Welcome to our weekly roundup of small parts, gear & accessories reviews. These are the things we’ve tried and (mostly) liked, and can quickly convey their merits in a few paragraphs. This week we reviewed:
- Rider Box subscription nutrition
- Eggtronic Laptop Power Bank
- Park Tool IR 1.2 Internal Routing Cable Kit
- Silca T-Handle Hex & Torx wrench set
RiderBox subscription nutrition for cyclists
Subscription boxes are nothing new, but The RiderBox is one of few aimed directly at cyclists and packs a heckuva lot of goodies into it for the price. For as little as $25 per month (with an annual subscription), you’ll get one box every two months that’s filled with sports nutrition, training gear, and other goodies.
Our sample box came with 10 items with a total retail value of ~$56, including compression calf sleeves and a neck gaiter to block the sun. It’s a great way to sample new stuff, and each box comes with discount codes to get deals on the items you want more of. You can even check out some of the items coming up in the next box if you’re sample curious, or get 6- and 12-month gift subscriptions for your favorite cyclist.
BONUS: Get $10 off your first RiderBox if you order in May 2021 using code “BIKERUMOR” at checkout!
Eggtronic Powerbank for Vanlife laptopping
If you’re heading out for a while and need to “work” remotely…and we mean remotely…then you’ll need power. Or maybe you’re just off riding for a few days and want easy portable power to top off a phone and GPS cycling computer each evening.
For that, there’s the Eggtronic Laptop Power Bank. Packing 20,000mAh of juice, it’s enough to recharge all your little devices. Or plug a laptop into the 45W USB-C outlet and bring it back to life. An 18W quick charge USB-A port will jumpstart your smartphone quickly, and a standard 5W port handles the rest.
I used it on a recent road trip when my Macbook Pro was almost dead. With the power bank starting at 74%, it kept my battery level stable for another 90 minutes of CPU-intensive Photoshop editing while background tasks ran on WiFi. For those of us who work on the road or just need a little insurance against getting stuck without power, it’s a very affordable safeguard at just $69.99 (usually discounted on Amazon).
So, technically, I’ve had this IR 1 kit for years. The latest version is the Park Tool IR 1.2, which adds a fourth cable to it with dedicated Shimano e-Tube wire attachments. The original three remain, giving you dedicated feeding lines for hydraulic brake hoses, shift cable housing, and brake cable housing.
Each one has a magnetic bit on the opposite end. You attach the line that you want to run through your frame or fork to one end of the cable, then stick the magnetic end into your frame.
Use the included magnetic “wand” to help guide the IR 1.2 internal cable through the tube or to the exit port you’re trying to use. As long as your frame holes are 6mm in diameter, the magnetic ends should fit through them.
The design and function is excellent, as we’d expect from Park Tool. The cables are coated to slide easily through the frame, and the attachment points hold the wire, hose, or cable securely. It’s a great tool. However…

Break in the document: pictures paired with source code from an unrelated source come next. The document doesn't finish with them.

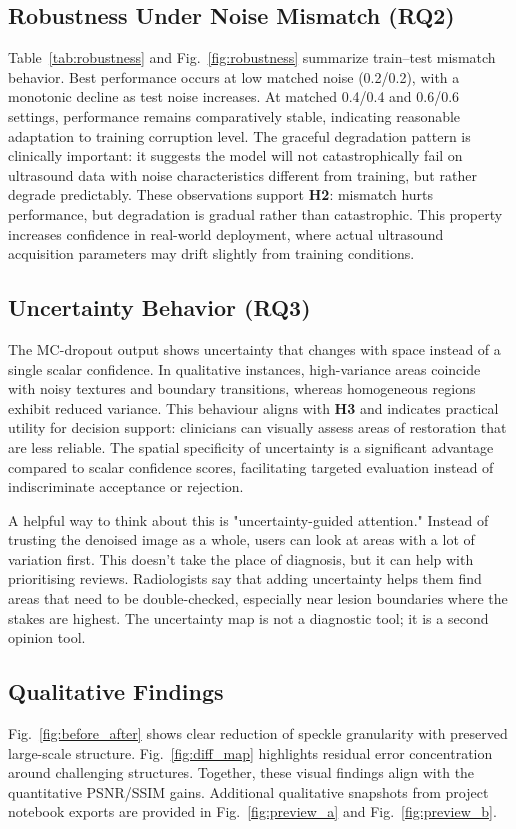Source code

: \documentclass[conference]{IEEEtran}
\begin{document}
\subsection{Robustness Under Noise Mismatch (RQ2)}
Table~\ref{tab:robustness} and Fig.~\ref{fig:robustness} summarize train--test mismatch behavior. Best performance occurs at low matched noise (0.2/0.2), with a monotonic decline as test noise increases. At matched 0.4/0.4 and 0.6/0.6 settings, performance remains comparatively stable, indicating reasonable adaptation to training corruption level. The graceful degradation pattern is clinically important: it suggests the model will not catastrophically fail on ultrasound data with noise characteristics different from training, but rather degrade predictably. These observations support \textbf{H2}: mismatch hurts performance, but degradation is gradual rather than catastrophic. This property increases confidence in real-world deployment, where actual ultrasound acquisition parameters may drift slightly from training conditions.

\subsection{Uncertainty Behavior (RQ3)}
The MC-dropout output shows uncertainty that changes with space instead of a single scalar confidence. In qualitative instances, high-variance areas coincide with noisy textures and boundary transitions, whereas homogeneous regions exhibit reduced variance. This behaviour aligns with \textbf{H3} and indicates practical utility for decision support: clinicians can visually assess areas of restoration that are less reliable. The spatial specificity of uncertainty is a significant advantage compared to scalar confidence scores, facilitating targeted evaluation instead of indiscriminate acceptance or rejection.

A helpful way to think about this is "uncertainty-guided attention." Instead of trusting the denoised image as a whole, users can look at areas with a lot of variation first. This doesn't take the place of diagnosis, but it can help with prioritising reviews. Radiologists say that adding uncertainty helps them find areas that need to be double-checked, especially near lesion boundaries where the stakes are highest. The uncertainty map is not a diagnostic tool; it is a second opinion tool.

\subsection{Qualitative Findings}
Fig.~\ref{fig:before_after} shows clear reduction of speckle granularity with preserved large-scale structure. Fig.~\ref{fig:diff_map} highlights residual error concentration around challenging structures. Together, these visual findings align with the quantitative PSNR/SSIM gains. Additional qualitative snapshots from project notebook exports are provided in Fig.~\ref{fig:preview_a} and Fig.~\ref{fig:preview_b}.
\end{document}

Even with as many bikes as we get in to review, or parts to install, I’ve probably only used this a dozen times in five years. It’s been a lifesaver when I have needed it, but it’s a bit hard to swallow the $66 price tag for something that mostly lives in a drawer. Shops should definitely own one (or more) of these. Everyone else? Only if you’re constantly building new bikes from scratch. For most replacements, you can just use the current cable or housing to guide a new one into place.
Silca T-Handle Folio hex & Torx set
If you’re going to buy a set of tools, quality ranges from nearly-disposable Harbor Freight landfill fodder up to premium bits like Silca’s forged T-handle Hex and Torx wrenches. Please, please, please, choose the latter. Buy it once, use it for life. Because these are amazing.

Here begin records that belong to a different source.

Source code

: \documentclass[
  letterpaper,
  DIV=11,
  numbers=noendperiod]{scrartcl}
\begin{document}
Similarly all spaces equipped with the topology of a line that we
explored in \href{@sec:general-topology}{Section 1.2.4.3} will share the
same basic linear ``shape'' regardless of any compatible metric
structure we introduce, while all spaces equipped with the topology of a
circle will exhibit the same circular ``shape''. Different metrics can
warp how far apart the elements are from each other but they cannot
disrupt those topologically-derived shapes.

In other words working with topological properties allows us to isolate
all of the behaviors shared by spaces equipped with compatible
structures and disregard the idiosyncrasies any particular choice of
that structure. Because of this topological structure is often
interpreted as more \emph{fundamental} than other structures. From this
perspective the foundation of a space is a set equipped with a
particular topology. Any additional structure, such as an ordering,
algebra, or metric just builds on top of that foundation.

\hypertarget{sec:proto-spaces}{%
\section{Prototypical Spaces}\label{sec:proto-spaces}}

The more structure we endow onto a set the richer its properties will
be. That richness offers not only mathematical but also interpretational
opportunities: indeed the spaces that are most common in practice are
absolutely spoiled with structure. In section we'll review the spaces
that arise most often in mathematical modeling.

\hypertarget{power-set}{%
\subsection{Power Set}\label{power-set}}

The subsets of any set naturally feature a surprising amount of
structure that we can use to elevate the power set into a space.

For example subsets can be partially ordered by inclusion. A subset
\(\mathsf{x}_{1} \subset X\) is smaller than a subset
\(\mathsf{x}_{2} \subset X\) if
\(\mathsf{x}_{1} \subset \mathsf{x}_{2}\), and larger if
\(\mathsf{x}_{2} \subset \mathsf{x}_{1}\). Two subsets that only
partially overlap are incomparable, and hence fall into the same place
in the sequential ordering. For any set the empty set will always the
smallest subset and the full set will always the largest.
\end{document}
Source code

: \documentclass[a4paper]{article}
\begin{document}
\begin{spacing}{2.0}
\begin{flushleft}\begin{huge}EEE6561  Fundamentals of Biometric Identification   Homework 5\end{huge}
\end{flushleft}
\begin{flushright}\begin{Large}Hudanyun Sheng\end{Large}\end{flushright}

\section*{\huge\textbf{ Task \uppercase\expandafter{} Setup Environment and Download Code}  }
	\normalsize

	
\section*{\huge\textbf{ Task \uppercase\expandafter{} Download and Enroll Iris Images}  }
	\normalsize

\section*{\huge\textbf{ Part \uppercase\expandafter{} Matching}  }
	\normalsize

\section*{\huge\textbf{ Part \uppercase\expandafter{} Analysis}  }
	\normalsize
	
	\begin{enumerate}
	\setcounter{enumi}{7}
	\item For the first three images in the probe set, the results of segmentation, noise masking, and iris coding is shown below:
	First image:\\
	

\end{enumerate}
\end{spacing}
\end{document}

Silca’s T-Handle Folio is $185 and worth every penny. They come in a folding case, which serves not only to store the tools if you want – I keep mine in slots in my workstand as the case is more for organization, really, as the tools can slide out and I prefer to keep them immediately accessible. But, it does make it easy to drape them over a top tube if you’re making repairs in the field.

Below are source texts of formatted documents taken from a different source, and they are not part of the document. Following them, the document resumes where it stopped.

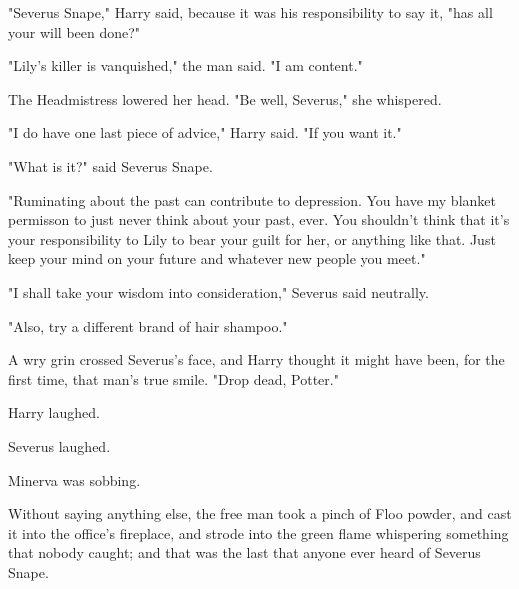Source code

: "Severus Snape," Harry said, because it was his responsibility to say it, "has
all your will been done?"

"Lily's killer is vanquished," the man said. "I am content."

The Headmistress lowered her head. "Be well, Severus," she whispered.

"I do have one last piece of advice," Harry said. "If you want it."

"What is it?" said Severus Snape.

"Ruminating about the past can contribute to depression. You have my blanket
permisson to just never think about your past, ever. You shouldn't think that
it's your responsibility to Lily to bear your guilt for her, or anything like
that. Just keep your mind on your future and whatever new people you meet."

"I shall take your wisdom into consideration," Severus said neutrally.

"Also, try a different brand of hair shampoo."

A wry grin crossed Severus's face, and Harry thought it might have been, for
the first time, that man's true smile. "Drop dead, Potter."

Harry laughed.

Severus laughed.

Minerva was sobbing.

Without saying anything else, the free man took a pinch of Floo powder, and
cast it into the office's fireplace, and strode into the green flame whispering
something that nobody caught; and that was the last that anyone ever heard of
Severus Snape.
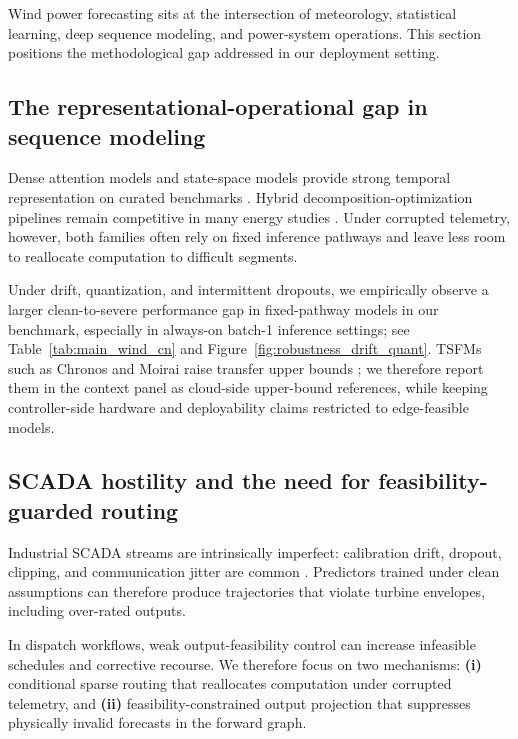\documentclass[review,1p,times]{elsarticle}
\begin{document}
Wind power forecasting sits at the intersection of meteorology, statistical learning, deep sequence modeling, and power-system operations. This section positions the methodological gap addressed in our deployment setting.

\subsection{The representational-operational gap in sequence modeling}
\label{subsec:related_gap}
\label{subsec:related_deep}
\label{subsec:related_hybrid}
\label{subsec:related_tsfm}

Dense attention models and state-space models provide strong temporal representation on curated benchmarks \citep{wu2021autoformer,zhou2022fedformer,liu2024itransformer,gu2023mamba}. Hybrid decomposition-optimization pipelines remain competitive in many energy studies \citep{xue2020ssawind,niu2020ceemdanbi,li2023vmdcnn}. Under corrupted telemetry, however, both families often rely on fixed inference pathways and leave less room to reallocate computation to difficult segments.

Under drift, quantization, and intermittent dropouts, we empirically observe a larger clean-to-severe performance gap in fixed-pathway models in our benchmark, especially in always-on batch-1 inference settings; see Table~\ref{tab:main_wind_cn} and Figure~\ref{fig:robustness_drift_quant}. TSFMs such as Chronos and Moirai raise transfer upper bounds \citep{ansari2024chronos,woo2024moirai,liu2024moiraimoe}; we therefore report them in the context panel as cloud-side upper-bound references, while keeping controller-side hardware and deployability claims restricted to edge-feasible models.

\subsection{SCADA hostility and the need for feasibility-guarded routing}
\label{subsec:related_physics}

Industrial SCADA streams are intrinsically imperfect: calibration drift, dropout, clipping, and communication jitter are common \citep{ren2020scada}. Predictors trained under clean assumptions can therefore produce trajectories that violate turbine envelopes, including over-rated outputs.

In dispatch workflows, weak output-feasibility control can increase infeasible schedules and corrective recourse. We therefore focus on two mechanisms: \textbf{(i)} conditional sparse routing that reallocates computation under corrupted telemetry, and \textbf{(ii)} feasibility-constrained output projection that suppresses physically invalid forecasts in the forward graph.
\end{document}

The best way we can explain why quality matters is to let Silca’s owner Josh Poertner explain it for us:
What sets the Silca T-Handle tools apart are two features. First, they’re forged as one-piece for the main body, so they’re strong. Second, the tops slide in either direction.
This last point means you can slide the handle closer to bolt for better leverage and less “overhang”, particularly helpful for high-torque items like stuck pedals or crankarm installation bolts. Or you can slide them further out to help get it into tight spaces (or just use the handle for even more distance.
Detents on either end keep them from sliding out, and a spring-loaded ball helps hold it centered when you need a proper “T” shape. The set includes 2/2.5/3/4/5/6/8/10mm Hex and T25/T30 Torx sliding T-handle tools.